On trouve aussi les textes d’un chant de Greenham Common, We are the flow (circa 1988) et d’une chanson du groupe catalan Roba Estesa, Cant de Lluita (2018) ainsi que des citations de Neimanis Astrida, 2017, Bodies of water: posthuman feminist phenomenology, London, Bloomsbury Academic, 4 p. J’ai écris les autres textes lus et entendus.

 


1 Collectif PUMA, Carrière Miséry, destruction de la ville sauvage, éditions à la criée, Nantes, 2019, p.27.

2 Collectif PUMA, Revenir à Miséry, contre l’arbre aux hérons et la touristification, éditions à la criée, Nantes, 2021

J’utilise « Loire » comme le nom d’un personnage, d’un sujet. Il n’y a donc pas de déterminant.

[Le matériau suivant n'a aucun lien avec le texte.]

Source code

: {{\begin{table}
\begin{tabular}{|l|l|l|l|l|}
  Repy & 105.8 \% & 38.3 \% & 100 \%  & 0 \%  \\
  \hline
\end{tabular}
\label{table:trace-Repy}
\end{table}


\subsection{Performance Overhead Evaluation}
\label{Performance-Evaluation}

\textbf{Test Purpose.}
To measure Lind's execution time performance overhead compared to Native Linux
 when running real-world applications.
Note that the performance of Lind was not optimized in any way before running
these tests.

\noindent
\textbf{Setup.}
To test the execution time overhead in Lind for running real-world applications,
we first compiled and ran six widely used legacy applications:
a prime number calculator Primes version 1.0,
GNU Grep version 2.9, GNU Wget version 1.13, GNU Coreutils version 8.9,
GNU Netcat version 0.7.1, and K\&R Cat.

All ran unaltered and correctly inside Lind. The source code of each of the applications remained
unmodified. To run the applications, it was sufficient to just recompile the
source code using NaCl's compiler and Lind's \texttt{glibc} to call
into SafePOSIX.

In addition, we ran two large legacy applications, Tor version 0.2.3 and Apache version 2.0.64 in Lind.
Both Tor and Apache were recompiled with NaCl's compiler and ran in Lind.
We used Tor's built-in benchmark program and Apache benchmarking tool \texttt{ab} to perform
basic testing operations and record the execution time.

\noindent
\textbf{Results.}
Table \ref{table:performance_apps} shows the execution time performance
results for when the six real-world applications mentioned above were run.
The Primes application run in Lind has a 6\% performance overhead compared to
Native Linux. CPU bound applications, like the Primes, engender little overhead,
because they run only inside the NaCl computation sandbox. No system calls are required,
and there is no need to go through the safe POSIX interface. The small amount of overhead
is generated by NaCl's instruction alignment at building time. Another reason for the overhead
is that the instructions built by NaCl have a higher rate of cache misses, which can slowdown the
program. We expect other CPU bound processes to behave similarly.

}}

4 PEREC Georges, La disparition, Gallimard, France, 1969, p.28.

5 Collectif PUMA, Revenir à Miséry, contre l’arbre aux hérons et la touristification, éditions à la criée, 2021, p.5.

6 AUGE Marc, Non-Lieux, introduction à une anthropologie de la surmodernité, Paris, Le Seuil, 1992.

7 Collectif PUMA, Revenir à Miséry, contre l’arbre aux hérons et la touristification, éditions à la criée, Nantes, 2021, p.4.

8 La Commune de Chantenay, Chantenay : carte de désenvoûtement, éditions à la criée, Nantes, 2022.

9 Bordorff Maria, 06/04/2018, Hydrofeminism Is Solidarity Across Watery Bodies, consulté en ligne le 17/10/2022, URL :
https://www.e-flux.com/architecture/oceans/331869/the-sea-and-the-breathing/.

10 Neimanis Astrida, 2013, « Hydrofeminism: Or, on Becoming a Body of Water », Feminist Review, vol.103, no 1,p. 23-41.